WORK TO BE COMPLETED:
Scan the entries for "google". Every line that holds it is to be copied.

(INFORMATION PROVIDED begins)

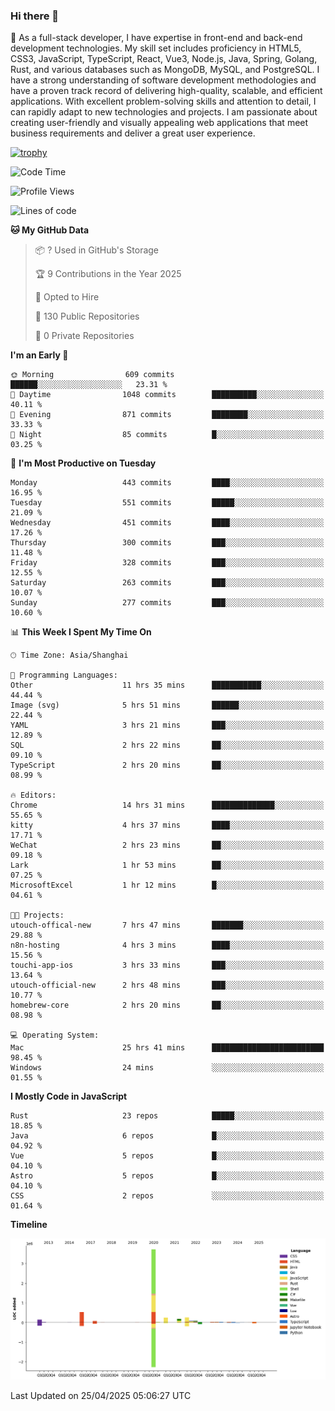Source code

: ### Hi there 👋

🌱 As a full-stack developer, I have expertise in front-end and back-end development technologies. My skill set includes proficiency in HTML5, CSS3, JavaScript, TypeScript, React, Vue3, Node.js, Java, Spring, Golang, Rust, and various databases such as MongoDB, MySQL, and PostgreSQL. I have a strong understanding of software development methodologies and have a proven track record of delivering high-quality, scalable, and efficient applications. With excellent problem-solving skills and attention to detail, I can rapidly adapt to new technologies and projects. I am passionate about creating user-friendly and visually appealing web applications that meet business requirements and deliver a great user experience.

[![trophy](https://github-profile-trophy.vercel.app/?username=elton&rank=SECRET,SSS,SS,S,AAA,AA,A&theme=onedark&no-frame=true&margin-w=10)](https://github.com/ryo-ma/github-profile-trophy)

<!--START_SECTION:waka-->
![Code Time](http://img.shields.io/badge/Code%20Time-1%2C579%20hrs%2013%20mins-blue)

![Profile Views](http://img.shields.io/badge/Profile%20Views-0-blue)

![Lines of code](https://img.shields.io/badge/From%20Hello%20World%20I%27ve%20Written-5.6%20million%20lines%20of%20code-blue)

**🐱 My GitHub Data** 

> 📦 ? Used in GitHub's Storage 
 > 
> 🏆 9 Contributions in the Year 2025
 > 
> 💼 Opted to Hire
 > 
> 📜 130 Public Repositories 
 > 
> 🔑 0 Private Repositories 
 > 
**I'm an Early 🐤** 

```text
🌞 Morning                609 commits         ██████░░░░░░░░░░░░░░░░░░░   23.31 % 
🌆 Daytime                1048 commits        ██████████░░░░░░░░░░░░░░░   40.11 % 
🌃 Evening                871 commits         ████████░░░░░░░░░░░░░░░░░   33.33 % 
🌙 Night                  85 commits          █░░░░░░░░░░░░░░░░░░░░░░░░   03.25 % 
```
📅 **I'm Most Productive on Tuesday** 

```text
Monday                   443 commits         ████░░░░░░░░░░░░░░░░░░░░░   16.95 % 
Tuesday                  551 commits         █████░░░░░░░░░░░░░░░░░░░░   21.09 % 
Wednesday                451 commits         ████░░░░░░░░░░░░░░░░░░░░░   17.26 % 
Thursday                 300 commits         ███░░░░░░░░░░░░░░░░░░░░░░   11.48 % 
Friday                   328 commits         ███░░░░░░░░░░░░░░░░░░░░░░   12.55 % 
Saturday                 263 commits         ███░░░░░░░░░░░░░░░░░░░░░░   10.07 % 
Sunday                   277 commits         ███░░░░░░░░░░░░░░░░░░░░░░   10.60 % 
```


📊 **This Week I Spent My Time On** 

```text
🕑︎ Time Zone: Asia/Shanghai

💬 Programming Languages: 
Other                    11 hrs 35 mins      ███████████░░░░░░░░░░░░░░   44.44 % 
Image (svg)              5 hrs 51 mins       ██████░░░░░░░░░░░░░░░░░░░   22.44 % 
YAML                     3 hrs 21 mins       ███░░░░░░░░░░░░░░░░░░░░░░   12.89 % 
SQL                      2 hrs 22 mins       ██░░░░░░░░░░░░░░░░░░░░░░░   09.10 % 
TypeScript               2 hrs 20 mins       ██░░░░░░░░░░░░░░░░░░░░░░░   08.99 % 

🔥 Editors: 
Chrome                   14 hrs 31 mins      ██████████████░░░░░░░░░░░   55.65 % 
kitty                    4 hrs 37 mins       ████░░░░░░░░░░░░░░░░░░░░░   17.71 % 
WeChat                   2 hrs 23 mins       ██░░░░░░░░░░░░░░░░░░░░░░░   09.18 % 
Lark                     1 hr 53 mins        ██░░░░░░░░░░░░░░░░░░░░░░░   07.25 % 
MicrosoftExcel           1 hr 12 mins        █░░░░░░░░░░░░░░░░░░░░░░░░   04.61 % 

🐱‍💻 Projects: 
utouch-offical-new       7 hrs 47 mins       ███████░░░░░░░░░░░░░░░░░░   29.88 % 
n8n-hosting              4 hrs 3 mins        ████░░░░░░░░░░░░░░░░░░░░░   15.56 % 
touchi-app-ios           3 hrs 33 mins       ███░░░░░░░░░░░░░░░░░░░░░░   13.64 % 
utouch-official-new      2 hrs 48 mins       ███░░░░░░░░░░░░░░░░░░░░░░   10.77 % 
homebrew-core            2 hrs 20 mins       ██░░░░░░░░░░░░░░░░░░░░░░░   08.98 % 

💻 Operating System: 
Mac                      25 hrs 41 mins      █████████████████████████   98.45 % 
Windows                  24 mins             ░░░░░░░░░░░░░░░░░░░░░░░░░   01.55 % 
```

**I Mostly Code in JavaScript** 

```text
Rust                     23 repos            █████░░░░░░░░░░░░░░░░░░░░   18.85 % 
Java                     6 repos             █░░░░░░░░░░░░░░░░░░░░░░░░   04.92 % 
Vue                      5 repos             █░░░░░░░░░░░░░░░░░░░░░░░░   04.10 % 
Astro                    5 repos             █░░░░░░░░░░░░░░░░░░░░░░░░   04.10 % 
CSS                      2 repos             ░░░░░░░░░░░░░░░░░░░░░░░░░   01.64 % 
```



**Timeline**

![Lines of Code chart](https://raw.githubusercontent.com/elton/elton/main/assets/bar_graph.png)


 Last Updated on 25/04/2025 05:06:27 UTC
<!--END_SECTION:waka-->

<!--
**elton/elton** is a ✨ _special_ ✨ repository because its `README.md` (this file) appears on your GitHub profile.

Here are some ideas to get you started:

- 🔭 I’m currently working on ...
- 🌱 I’m currently learning ...
- 👯 I’m looking to collaborate on ...
- 🤔 I’m looking for help with ...
- 💬 Ask me about ...
- 📫 How to reach me: ...
- 😄 Pronouns: ...
- ⚡ Fun fact: ...
-->
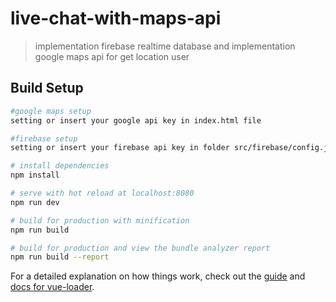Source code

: # live-chat-with-maps-api

> implementation firebase realtime database and implementation google maps api for get location user

## Build Setup

``` bash
#google maps setup
setting or insert your google api key in index.html file

#firebase setup
setting or insert your firebase api key in folder src/firebase/config.js

# install dependencies
npm install

# serve with hot reload at localhost:8080
npm run dev

# build for production with minification
npm run build

# build for production and view the bundle analyzer report
npm run build --report
```

For a detailed explanation on how things work, check out the [guide](http://vuejs-templates.github.io/webpack/) and [docs for vue-loader](http://vuejs.github.io/vue-loader).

(INFORMATION PROVIDED ends)

OUTPUT OF THE EXERCISE:
> implementation firebase realtime database and implementation google maps api for get location user
#google maps setup
setting or insert your google api key in index.html file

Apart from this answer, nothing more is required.